This individualistic perspective shapes the experiences and consciousness of each monad, making them active participants in the construction of reality. Hence, each individual substance is seen as a unique monad with its own perception and consciousness that are co-creators or builders of the world in which we live.

Epistemologically, Leibniz’s monads provide a unique perspective on the nature of knowledge or Gnosis.

Since each monad is a separate and distinct microcosm of the universe, it possesses its own unique perspective and experiences. This notion of “pre-established harmony” suggests that each monad has access to a specific set of truths, forming the basis of its individual knowledge.

Hence, no two humans are exactly the same.

Furthermore, Leibniz proposes that they are not confined to the physical realm but also exist in the realm of immaterial substances. This duality allows for a deeper exploration of the connection between mind and matter, challenging the Cartesian mind-body dualism prevalent during his time.

In the realm of physics, the concept of the Monad resonates with the fundamental building blocks of the universe. In particle physics, for instance, the notion of elementary particles can be seen as analogous to monads.

These indivisible units, such as quarks or electrons, possess unique properties and interact with one another to form the complexity we observe in the physical world.

In biology, the concept can be related to the idea of the cell as the fundamental unit of life. Just as monads are self-contained entities, cells possess their own internal structures and functions, while simultaneously interacting with other cells to compose the complex organisms we observe.

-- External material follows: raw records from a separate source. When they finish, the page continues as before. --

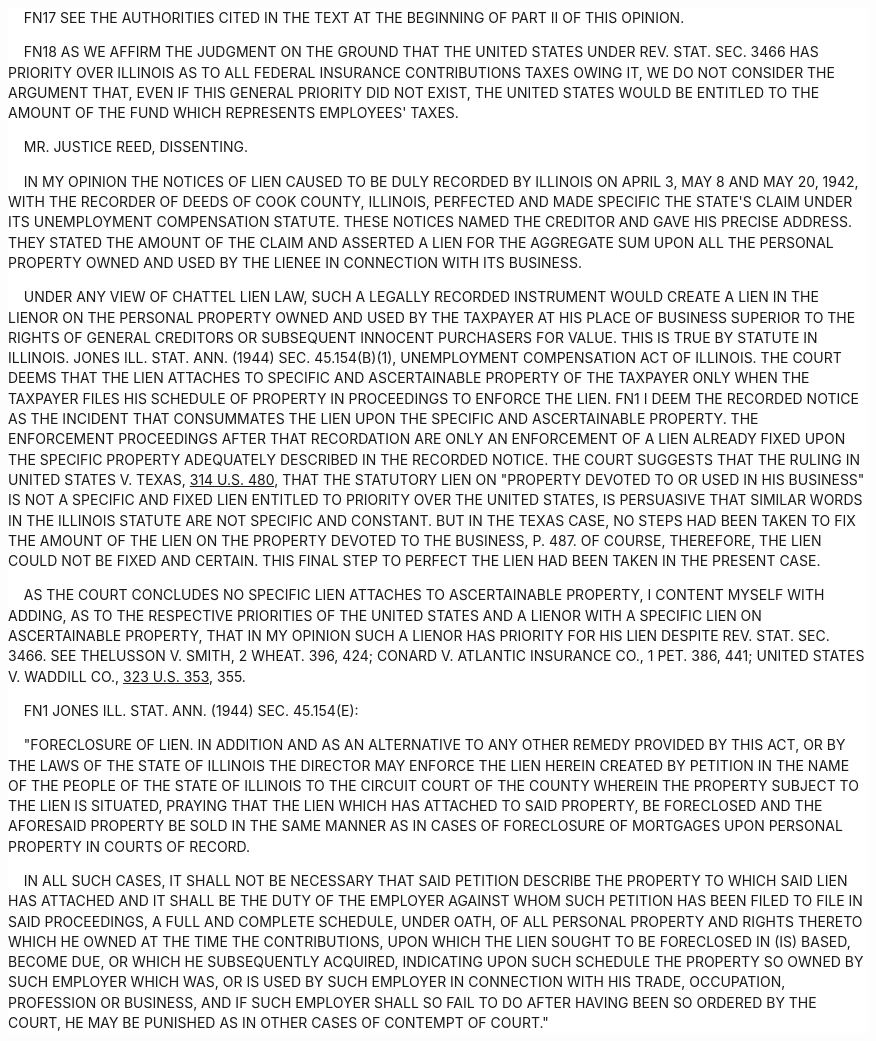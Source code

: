     FN17  SEE THE AUTHORITIES CITED IN THE TEXT AT THE BEGINNING OF PART II OF THIS OPINION.

    FN18  AS WE AFFIRM THE JUDGMENT ON THE GROUND THAT THE UNITED STATES UNDER REV. STAT. SEC. 3466 HAS PRIORITY OVER ILLINOIS AS TO ALL FEDERAL INSURANCE CONTRIBUTIONS TAXES OWING IT, WE DO NOT CONSIDER THE ARGUMENT THAT, EVEN IF THIS GENERAL PRIORITY DID NOT EXIST, THE UNITED STATES WOULD BE ENTITLED TO THE AMOUNT OF THE FUND WHICH REPRESENTS EMPLOYEES' TAXES.

    MR. JUSTICE REED, DISSENTING.

    IN MY OPINION THE NOTICES OF LIEN CAUSED TO BE DULY RECORDED BY ILLINOIS ON APRIL 3, MAY 8 AND MAY 20, 1942, WITH THE RECORDER OF DEEDS OF COOK COUNTY, ILLINOIS, PERFECTED AND MADE SPECIFIC THE STATE'S CLAIM UNDER ITS UNEMPLOYMENT COMPENSATION STATUTE.  THESE NOTICES NAMED THE CREDITOR AND GAVE HIS PRECISE ADDRESS.  THEY STATED THE AMOUNT OF THE CLAIM AND ASSERTED A LIEN FOR THE AGGREGATE SUM UPON ALL THE PERSONAL PROPERTY OWNED AND USED BY THE LIENEE IN CONNECTION WITH ITS BUSINESS.

    UNDER ANY VIEW OF CHATTEL LIEN LAW, SUCH A LEGALLY RECORDED INSTRUMENT WOULD CREATE A LIEN IN THE LIENOR ON THE PERSONAL PROPERTY OWNED AND USED BY THE TAXPAYER AT HIS PLACE OF BUSINESS SUPERIOR TO THE RIGHTS OF GENERAL CREDITORS OR SUBSEQUENT INNOCENT PURCHASERS FOR VALUE.  THIS IS TRUE BY STATUTE IN ILLINOIS.  JONES ILL. STAT. ANN. (1944) SEC. 45.154(B)(1), UNEMPLOYMENT COMPENSATION ACT OF ILLINOIS.    THE COURT DEEMS THAT THE LIEN ATTACHES TO SPECIFIC AND ASCERTAINABLE PROPERTY OF THE TAXPAYER ONLY WHEN THE TAXPAYER FILES HIS SCHEDULE OF PROPERTY IN PROCEEDINGS TO ENFORCE THE LIEN.  FN1  I DEEM THE RECORDED NOTICE AS THE INCIDENT THAT CONSUMMATES THE LIEN UPON THE SPECIFIC AND ASCERTAINABLE PROPERTY.  THE ENFORCEMENT PROCEEDINGS AFTER THAT RECORDATION ARE ONLY AN ENFORCEMENT OF A LIEN ALREADY FIXED UPON THE SPECIFIC PROPERTY ADEQUATELY DESCRIBED IN THE RECORDED NOTICE.    THE COURT SUGGESTS THAT THE RULING IN UNITED STATES V. TEXAS, [314 U.S. 480][/us/courts/scotus/usReporter/314/480], THAT THE STATUTORY LIEN ON "PROPERTY DEVOTED TO OR USED IN HIS BUSINESS" IS NOT A SPECIFIC AND FIXED LIEN ENTITLED TO PRIORITY OVER THE UNITED STATES, IS PERSUASIVE THAT SIMILAR WORDS IN THE ILLINOIS STATUTE ARE NOT SPECIFIC AND CONSTANT.  BUT IN THE TEXAS CASE, NO STEPS HAD BEEN TAKEN TO FIX THE AMOUNT OF THE LIEN ON THE PROPERTY DEVOTED TO THE BUSINESS, P. 487.  OF COURSE, THEREFORE, THE LIEN COULD NOT BE FIXED AND CERTAIN.  THIS FINAL STEP TO PERFECT THE LIEN HAD BEEN TAKEN IN THE PRESENT CASE.

    AS THE COURT CONCLUDES NO SPECIFIC LIEN ATTACHES TO ASCERTAINABLE PROPERTY, I CONTENT MYSELF WITH ADDING, AS TO THE RESPECTIVE PRIORITIES OF THE UNITED STATES AND A LIENOR WITH A SPECIFIC LIEN ON ASCERTAINABLE PROPERTY, THAT IN MY OPINION SUCH A LIENOR HAS PRIORITY FOR HIS LIEN DESPITE REV. STAT. SEC. 3466.  SEE THELUSSON V. SMITH, 2 WHEAT.  396, 424; CONARD V. ATLANTIC INSURANCE CO., 1 PET. 386, 441; UNITED STATES V. WADDILL CO., [323 U.S. 353][/us/courts/scotus/usReporter/323/353], 355.

    FN1  JONES ILL. STAT. ANN. (1944) SEC. 45.154(E):

    "FORECLOSURE OF LIEN.  IN ADDITION AND AS AN ALTERNATIVE TO ANY OTHER REMEDY PROVIDED BY THIS ACT, OR BY THE LAWS OF THE STATE OF ILLINOIS THE DIRECTOR MAY ENFORCE THE LIEN HEREIN CREATED BY PETITION IN THE NAME OF THE PEOPLE OF THE STATE OF ILLINOIS TO THE CIRCUIT COURT OF THE COUNTY WHEREIN THE PROPERTY SUBJECT TO THE LIEN IS SITUATED, PRAYING THAT THE LIEN WHICH HAS ATTACHED TO SAID PROPERTY, BE FORECLOSED AND THE AFORESAID PROPERTY BE SOLD IN THE SAME MANNER AS IN CASES OF FORECLOSURE OF MORTGAGES UPON PERSONAL PROPERTY IN COURTS OF RECORD.

    IN ALL SUCH CASES, IT SHALL NOT BE NECESSARY THAT SAID PETITION DESCRIBE THE PROPERTY TO WHICH SAID LIEN HAS ATTACHED AND IT SHALL BE THE DUTY OF THE EMPLOYER AGAINST WHOM SUCH PETITION HAS BEEN FILED TO FILE IN SAID PROCEEDINGS, A FULL AND COMPLETE SCHEDULE, UNDER OATH, OF ALL PERSONAL PROPERTY AND RIGHTS THERETO WHICH HE OWNED AT THE TIME THE CONTRIBUTIONS, UPON WHICH THE LIEN SOUGHT TO BE FORECLOSED IN (IS) BASED, BECOME DUE, OR WHICH HE SUBSEQUENTLY ACQUIRED, INDICATING UPON SUCH SCHEDULE THE PROPERTY SO OWNED BY SUCH EMPLOYER WHICH WAS, OR IS USED BY SUCH EMPLOYER IN CONNECTION WITH HIS TRADE, OCCUPATION, PROFESSION OR BUSINESS, AND IF SUCH EMPLOYER SHALL SO FAIL TO DO AFTER HAVING BEEN SO ORDERED BY THE COURT, HE MAY BE PUNISHED AS IN OTHER CASES OF CONTEMPT OF COURT."


[/us/courts/scotus/usReporter/329/362]: https://publicdocs.github.io/go/links?ns=uslm-x&ref=%2Fus%2Fcourts%2Fscotus%2FusReporter%2F329%2F362
[/us/courts/scotus/usReporter/328/8]: https://publicdocs.github.io/go/links?ns=uslm-x&ref=%2Fus%2Fcourts%2Fscotus%2FusReporter%2F328%2F8
[/us/courts/scotus/usReporter/327/772]: https://publicdocs.github.io/go/links?ns=uslm-x&ref=%2Fus%2Fcourts%2Fscotus%2FusReporter%2F327%2F772
[/us/courts/scotus/usReporter/328/8]: https://publicdocs.github.io/go/links?ns=uslm-x&ref=%2Fus%2Fcourts%2Fscotus%2FusReporter%2F328%2F8
[/us/courts/scotus/usReporter/328/8]: https://publicdocs.github.io/go/links?ns=uslm-x&ref=%2Fus%2Fcourts%2Fscotus%2FusReporter%2F328%2F8
[/us/courts/scotus/usReporter/327/771]: https://publicdocs.github.io/go/links?ns=uslm-x&ref=%2Fus%2Fcourts%2Fscotus%2FusReporter%2F327%2F771
[/us/courts/scotus/usReporter/327/772]: https://publicdocs.github.io/go/links?ns=uslm-x&ref=%2Fus%2Fcourts%2Fscotus%2FusReporter%2F327%2F772
[/us/courts/scotus/usReporter/301/619]: https://publicdocs.github.io/go/links?ns=uslm-x&ref=%2Fus%2Fcourts%2Fscotus%2FusReporter%2F301%2F619
[/us/courts/scotus/usReporter/328/8]: https://publicdocs.github.io/go/links?ns=uslm-x&ref=%2Fus%2Fcourts%2Fscotus%2FusReporter%2F328%2F8
[/us/usc/t31/s191]: https://publicdocs.github.io/go/links?ns=uslm&ref=%2Fus%2Fusc%2Ft31%2Fs191
[/us/stat/49/620]: https://publicdocs.github.io/go/links?ns=uslm&ref=%2Fus%2Fstat%2F49%2F620
[/us/stat/49/620]: https://publicdocs.github.io/go/links?ns=uslm&ref=%2Fus%2Fstat%2F49%2F620
[/us/stat/53/175]: https://publicdocs.github.io/go/links?ns=uslm&ref=%2Fus%2Fstat%2F53%2F175
[/us/stat/53/1381]: https://publicdocs.github.io/go/links?ns=uslm&ref=%2Fus%2Fstat%2F53%2F1381
[/us/stat/52/844]: https://publicdocs.github.io/go/links?ns=uslm&ref=%2Fus%2Fstat%2F52%2F844
[/us/usc/t11/s21]: https://publicdocs.github.io/go/links?ns=uslm&ref=%2Fus%2Fusc%2Ft11%2Fs21
[/us/courts/scotus/usReporter/297/216]: https://publicdocs.github.io/go/links?ns=uslm-x&ref=%2Fus%2Fcourts%2Fscotus%2FusReporter%2F297%2F216
[/us/courts/scotus/usReporter/318/515]: https://publicdocs.github.io/go/links?ns=uslm-x&ref=%2Fus%2Fcourts%2Fscotus%2FusReporter%2F318%2F515
[/us/courts/scotus/usReporter/314/480]: https://publicdocs.github.io/go/links?ns=uslm-x&ref=%2Fus%2Fcourts%2Fscotus%2FusReporter%2F314%2F480
[/us/stat/1/515]: https://publicdocs.github.io/go/links?ns=uslm&ref=%2Fus%2Fstat%2F1%2F515
[/us/courts/scotus/usReporter/269/492]: https://publicdocs.github.io/go/links?ns=uslm-x&ref=%2Fus%2Fcourts%2Fscotus%2FusReporter%2F269%2F492
[/us/courts/scotus/usReporter/279/80]: https://publicdocs.github.io/go/links?ns=uslm-x&ref=%2Fus%2Fcourts%2Fscotus%2FusReporter%2F279%2F80
[/us/courts/scotus/usReporter/288/290]: https://publicdocs.github.io/go/links?ns=uslm-x&ref=%2Fus%2Fcourts%2Fscotus%2FusReporter%2F288%2F290
[/us/courts/scotus/usReporter/314/480]: https://publicdocs.github.io/go/links?ns=uslm-x&ref=%2Fus%2Fcourts%2Fscotus%2FusReporter%2F314%2F480
[/us/courts/scotus/usReporter/323/353]: https://publicdocs.github.io/go/links?ns=uslm-x&ref=%2Fus%2Fcourts%2Fscotus%2FusReporter%2F323%2F353
[/us/courts/scotus/usReporter/261/253]: https://publicdocs.github.io/go/links?ns=uslm-x&ref=%2Fus%2Fcourts%2Fscotus%2FusReporter%2F261%2F253
[/us/courts/scotus/usReporter/323/353]: https://publicdocs.github.io/go/links?ns=uslm-x&ref=%2Fus%2Fcourts%2Fscotus%2FusReporter%2F323%2F353
[/us/courts/scotus/usReporter/279/80]: https://publicdocs.github.io/go/links?ns=uslm-x&ref=%2Fus%2Fcourts%2Fscotus%2FusReporter%2F279%2F80
[/us/courts/scotus/usReporter/298/544]: https://publicdocs.github.io/go/links?ns=uslm-x&ref=%2Fus%2Fcourts%2Fscotus%2FusReporter%2F298%2F544
[/us/courts/scotus/usReporter/298/544]: https://publicdocs.github.io/go/links?ns=uslm-x&ref=%2Fus%2Fcourts%2Fscotus%2FusReporter%2F298%2F544
[/us/courts/scotus/usReporter/288/290]: https://publicdocs.github.io/go/links?ns=uslm-x&ref=%2Fus%2Fcourts%2Fscotus%2FusReporter%2F288%2F290
[/us/courts/scotus/usReporter/301/619]: https://publicdocs.github.io/go/links?ns=uslm-x&ref=%2Fus%2Fcourts%2Fscotus%2FusReporter%2F301%2F619
[/us/courts/scotus/usReporter/301/548]: https://publicdocs.github.io/go/links?ns=uslm-x&ref=%2Fus%2Fcourts%2Fscotus%2FusReporter%2F301%2F548
[/us/usc/t11/s21]: https://publicdocs.github.io/go/links?ns=uslm&ref=%2Fus%2Fusc%2Ft11%2Fs21
[/us/stat/52/841]: https://publicdocs.github.io/go/links?ns=uslm&ref=%2Fus%2Fstat%2F52%2F841
[/us/usc/t11/s1]: https://publicdocs.github.io/go/links?ns=uslm&ref=%2Fus%2Fusc%2Ft11%2Fs1
[/us/stat/1/515]: https://publicdocs.github.io/go/links?ns=uslm&ref=%2Fus%2Fstat%2F1%2F515
[/us/courts/scotus/usReporter/269/492]: https://publicdocs.github.io/go/links?ns=uslm-x&ref=%2Fus%2Fcourts%2Fscotus%2FusReporter%2F269%2F492
[/us/courts/scotus/usReporter/298/544]: https://publicdocs.github.io/go/links?ns=uslm-x&ref=%2Fus%2Fcourts%2Fscotus%2FusReporter%2F298%2F544
[/us/courts/scotus/usReporter/261/253]: https://publicdocs.github.io/go/links?ns=uslm-x&ref=%2Fus%2Fcourts%2Fscotus%2FusReporter%2F261%2F253
[/us/courts/scotus/usReporter/279/80]: https://publicdocs.github.io/go/links?ns=uslm-x&ref=%2Fus%2Fcourts%2Fscotus%2FusReporter%2F279%2F80
[/us/courts/scotus/usReporter/314/480]: https://publicdocs.github.io/go/links?ns=uslm-x&ref=%2Fus%2Fcourts%2Fscotus%2FusReporter%2F314%2F480
[/us/courts/scotus/usReporter/323/353]: https://publicdocs.github.io/go/links?ns=uslm-x&ref=%2Fus%2Fcourts%2Fscotus%2FusReporter%2F323%2F353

Moreover, the concept of the Monad has also sparked intriguing discussions in fields such as psychology and consciousness studies. Some theorists propose that the monad can be associated with the individual consciousness, representing a unique and self-contained center of experience within each person.

Additionally, the concept of monads has found resonance in cosmogony, the study of the origin and evolution of the universe. They are seen as the primordial entities that give rise to the diversity and complexity of the cosmos.

Monads represent the underlying fabric from which everything emerges and are seen as the driving force behind the dynamic unfolding of the universe.

In the realm of mathematics and computer science, the concept of the Monad has found its home in the paradigm of functional programming. Functional programming is an approach to software development that emphasizes the use of pure functions and immutable data.

In functional programming, a monad represents a computational context or a sequence of computations. In functional programming, it provides a clear separation between pure computations and impure actions, promoting code that is easier to reason about and test.

It allows developers to encapsulate side effects, such as reading from or writing to a database, handling exceptions, or dealing with I/O operations, within a controlled and composable structure. This enforces an explicit and disciplined mathematical approach to handling effects, ensuring that their impact is predictable and managed within the confines of the Monad.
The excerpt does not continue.